Records from a data collection:
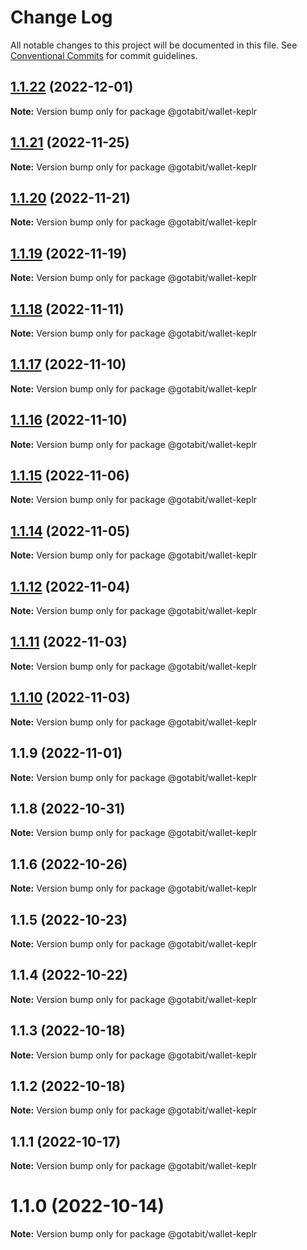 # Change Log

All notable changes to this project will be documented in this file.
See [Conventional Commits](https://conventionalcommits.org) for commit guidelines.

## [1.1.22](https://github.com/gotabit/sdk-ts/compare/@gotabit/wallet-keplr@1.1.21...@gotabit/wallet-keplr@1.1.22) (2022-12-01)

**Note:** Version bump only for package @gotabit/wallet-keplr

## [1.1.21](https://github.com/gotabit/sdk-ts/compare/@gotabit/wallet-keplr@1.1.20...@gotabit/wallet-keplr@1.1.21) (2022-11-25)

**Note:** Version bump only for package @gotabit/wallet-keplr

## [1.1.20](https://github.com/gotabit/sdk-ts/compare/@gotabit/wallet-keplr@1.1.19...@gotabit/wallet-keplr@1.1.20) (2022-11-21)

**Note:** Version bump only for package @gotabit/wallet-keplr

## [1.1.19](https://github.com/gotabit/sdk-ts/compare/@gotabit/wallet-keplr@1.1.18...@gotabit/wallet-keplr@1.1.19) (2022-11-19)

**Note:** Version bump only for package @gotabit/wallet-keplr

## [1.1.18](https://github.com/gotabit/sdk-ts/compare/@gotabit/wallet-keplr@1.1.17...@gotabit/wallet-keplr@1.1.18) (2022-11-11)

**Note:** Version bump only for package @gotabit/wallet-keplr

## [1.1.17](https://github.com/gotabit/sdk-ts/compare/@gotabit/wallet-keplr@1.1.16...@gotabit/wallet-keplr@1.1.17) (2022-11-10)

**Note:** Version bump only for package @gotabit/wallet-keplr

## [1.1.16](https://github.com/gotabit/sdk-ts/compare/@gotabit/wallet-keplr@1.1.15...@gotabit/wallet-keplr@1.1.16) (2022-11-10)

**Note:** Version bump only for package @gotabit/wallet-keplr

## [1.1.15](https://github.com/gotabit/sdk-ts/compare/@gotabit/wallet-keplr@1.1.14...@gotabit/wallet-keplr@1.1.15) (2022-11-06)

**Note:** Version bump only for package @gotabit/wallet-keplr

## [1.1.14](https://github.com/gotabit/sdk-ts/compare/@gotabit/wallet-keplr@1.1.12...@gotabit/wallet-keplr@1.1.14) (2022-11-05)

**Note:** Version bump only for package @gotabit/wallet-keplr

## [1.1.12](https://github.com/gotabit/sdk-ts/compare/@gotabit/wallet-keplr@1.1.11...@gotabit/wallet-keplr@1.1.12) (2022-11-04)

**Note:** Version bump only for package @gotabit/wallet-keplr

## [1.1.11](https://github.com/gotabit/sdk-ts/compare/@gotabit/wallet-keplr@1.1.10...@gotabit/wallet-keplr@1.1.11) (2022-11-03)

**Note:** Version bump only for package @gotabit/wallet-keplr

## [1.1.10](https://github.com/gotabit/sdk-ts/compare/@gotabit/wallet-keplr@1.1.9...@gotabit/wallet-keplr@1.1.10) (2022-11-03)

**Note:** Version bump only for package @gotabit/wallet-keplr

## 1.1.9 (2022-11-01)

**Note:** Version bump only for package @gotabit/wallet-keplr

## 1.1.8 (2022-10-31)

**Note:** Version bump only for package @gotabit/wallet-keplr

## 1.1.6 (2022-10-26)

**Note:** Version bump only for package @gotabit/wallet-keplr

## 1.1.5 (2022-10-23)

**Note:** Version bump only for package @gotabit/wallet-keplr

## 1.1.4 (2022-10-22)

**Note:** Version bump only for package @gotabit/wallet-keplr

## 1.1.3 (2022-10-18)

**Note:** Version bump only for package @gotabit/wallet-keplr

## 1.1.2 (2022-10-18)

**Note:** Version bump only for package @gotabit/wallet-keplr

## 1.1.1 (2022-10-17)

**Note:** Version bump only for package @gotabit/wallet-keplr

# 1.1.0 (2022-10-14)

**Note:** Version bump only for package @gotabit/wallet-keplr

---

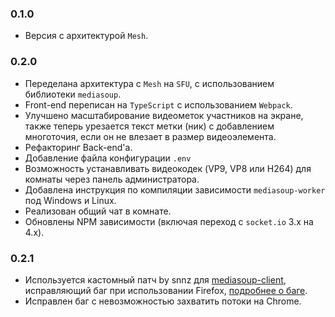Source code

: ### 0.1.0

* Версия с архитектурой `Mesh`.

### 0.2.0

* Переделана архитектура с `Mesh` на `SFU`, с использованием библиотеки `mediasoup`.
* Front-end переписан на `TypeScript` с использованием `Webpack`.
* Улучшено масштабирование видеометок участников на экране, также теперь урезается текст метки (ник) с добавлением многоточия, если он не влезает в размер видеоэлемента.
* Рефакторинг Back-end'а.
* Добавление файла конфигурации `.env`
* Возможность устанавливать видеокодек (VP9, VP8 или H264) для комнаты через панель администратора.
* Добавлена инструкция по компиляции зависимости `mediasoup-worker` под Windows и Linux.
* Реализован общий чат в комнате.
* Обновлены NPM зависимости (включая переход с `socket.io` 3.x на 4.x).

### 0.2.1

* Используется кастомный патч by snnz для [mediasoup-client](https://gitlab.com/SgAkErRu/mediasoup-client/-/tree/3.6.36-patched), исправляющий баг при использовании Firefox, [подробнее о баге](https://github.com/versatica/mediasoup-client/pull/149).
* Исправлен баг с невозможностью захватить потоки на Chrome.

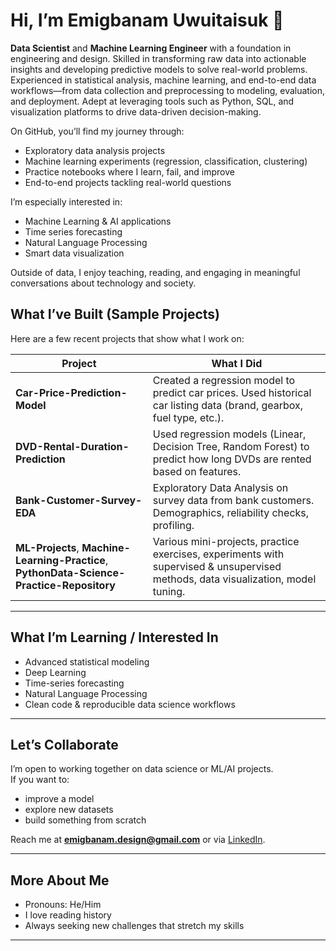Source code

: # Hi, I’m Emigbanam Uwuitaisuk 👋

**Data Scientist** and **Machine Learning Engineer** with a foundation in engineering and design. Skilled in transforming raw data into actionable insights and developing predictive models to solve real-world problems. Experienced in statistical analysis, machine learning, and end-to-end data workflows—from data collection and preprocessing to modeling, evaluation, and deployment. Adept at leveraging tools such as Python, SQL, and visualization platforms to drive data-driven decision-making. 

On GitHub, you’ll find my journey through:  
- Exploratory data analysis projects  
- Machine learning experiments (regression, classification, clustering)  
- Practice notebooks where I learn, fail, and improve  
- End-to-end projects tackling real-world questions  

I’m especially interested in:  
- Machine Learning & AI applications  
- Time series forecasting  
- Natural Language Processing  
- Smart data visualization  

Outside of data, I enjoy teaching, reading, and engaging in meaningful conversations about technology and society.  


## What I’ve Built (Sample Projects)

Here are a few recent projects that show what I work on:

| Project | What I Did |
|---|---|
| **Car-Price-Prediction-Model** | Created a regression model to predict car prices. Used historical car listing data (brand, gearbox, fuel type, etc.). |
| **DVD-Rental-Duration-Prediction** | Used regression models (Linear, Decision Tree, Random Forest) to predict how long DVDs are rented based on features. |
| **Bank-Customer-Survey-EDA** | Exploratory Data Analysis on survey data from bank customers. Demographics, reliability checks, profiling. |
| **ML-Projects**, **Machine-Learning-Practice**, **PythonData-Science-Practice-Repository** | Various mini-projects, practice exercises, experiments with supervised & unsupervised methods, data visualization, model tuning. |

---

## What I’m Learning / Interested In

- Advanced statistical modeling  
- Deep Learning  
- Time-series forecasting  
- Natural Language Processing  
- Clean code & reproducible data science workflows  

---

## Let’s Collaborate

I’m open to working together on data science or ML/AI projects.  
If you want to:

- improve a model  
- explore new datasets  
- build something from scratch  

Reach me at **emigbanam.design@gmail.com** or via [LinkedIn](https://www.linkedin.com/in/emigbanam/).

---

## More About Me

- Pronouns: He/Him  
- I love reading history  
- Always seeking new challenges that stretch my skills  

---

---

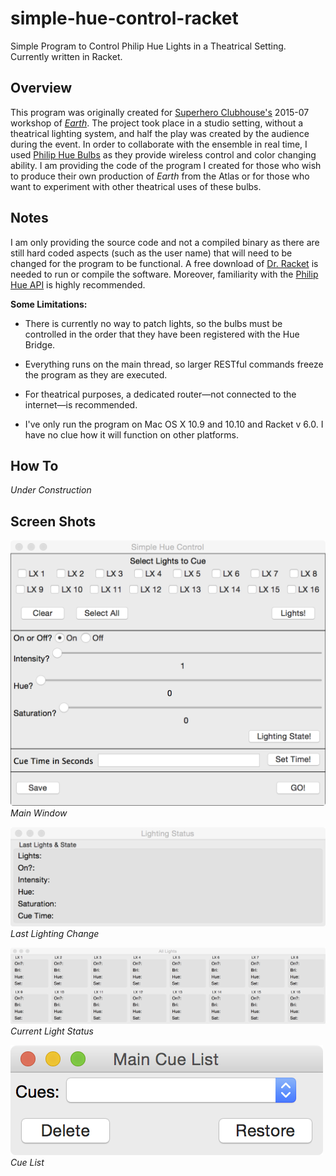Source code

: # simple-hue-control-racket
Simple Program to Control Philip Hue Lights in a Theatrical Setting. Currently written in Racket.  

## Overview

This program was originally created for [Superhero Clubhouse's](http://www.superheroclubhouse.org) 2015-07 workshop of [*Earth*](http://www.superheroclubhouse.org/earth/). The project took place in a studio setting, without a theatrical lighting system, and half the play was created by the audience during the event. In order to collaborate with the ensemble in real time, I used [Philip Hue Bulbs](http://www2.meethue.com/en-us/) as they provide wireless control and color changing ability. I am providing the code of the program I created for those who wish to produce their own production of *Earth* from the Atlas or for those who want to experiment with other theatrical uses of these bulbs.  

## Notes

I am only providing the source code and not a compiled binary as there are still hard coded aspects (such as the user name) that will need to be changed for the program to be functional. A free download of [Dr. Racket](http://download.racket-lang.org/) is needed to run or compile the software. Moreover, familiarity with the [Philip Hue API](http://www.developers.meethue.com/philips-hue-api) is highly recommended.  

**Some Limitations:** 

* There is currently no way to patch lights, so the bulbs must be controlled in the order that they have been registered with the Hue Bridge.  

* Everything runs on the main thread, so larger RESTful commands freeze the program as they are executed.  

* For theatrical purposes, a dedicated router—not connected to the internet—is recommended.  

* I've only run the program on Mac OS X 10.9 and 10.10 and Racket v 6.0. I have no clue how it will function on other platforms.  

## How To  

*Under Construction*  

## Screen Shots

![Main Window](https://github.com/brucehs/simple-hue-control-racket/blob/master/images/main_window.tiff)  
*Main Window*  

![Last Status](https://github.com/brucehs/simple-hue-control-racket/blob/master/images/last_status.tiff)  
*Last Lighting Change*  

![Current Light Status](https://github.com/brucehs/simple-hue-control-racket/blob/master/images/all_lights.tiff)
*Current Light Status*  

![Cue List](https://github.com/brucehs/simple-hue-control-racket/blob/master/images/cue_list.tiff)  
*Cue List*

* **Required action**
Pull every line containing "meethue" from the entries above and copy it.

* **Exercise output**
This program was originally created for [Superhero Clubhouse's](http://www.superheroclubhouse.org) 2015-07 workshop of [*Earth*](http://www.superheroclubhouse.org/earth/). The project took place in a studio setting, without a theatrical lighting system, and half the play was created by the audience during the event. In order to collaborate with the ensemble in real time, I used [Philip Hue Bulbs](http://www2.meethue.com/en-us/) as they provide wireless control and color changing ability. I am providing the code of the program I created for those who wish to produce their own production of *Earth* from the Atlas or for those who want to experiment with other theatrical uses of these bulbs.  
I am only providing the source code and not a compiled binary as there are still hard coded aspects (such as the user name) that will need to be changed for the program to be functional. A free download of [Dr. Racket](http://download.racket-lang.org/) is needed to run or compile the software. Moreover, familiarity with the [Philip Hue API](http://www.developers.meethue.com/philips-hue-api) is highly recommended.  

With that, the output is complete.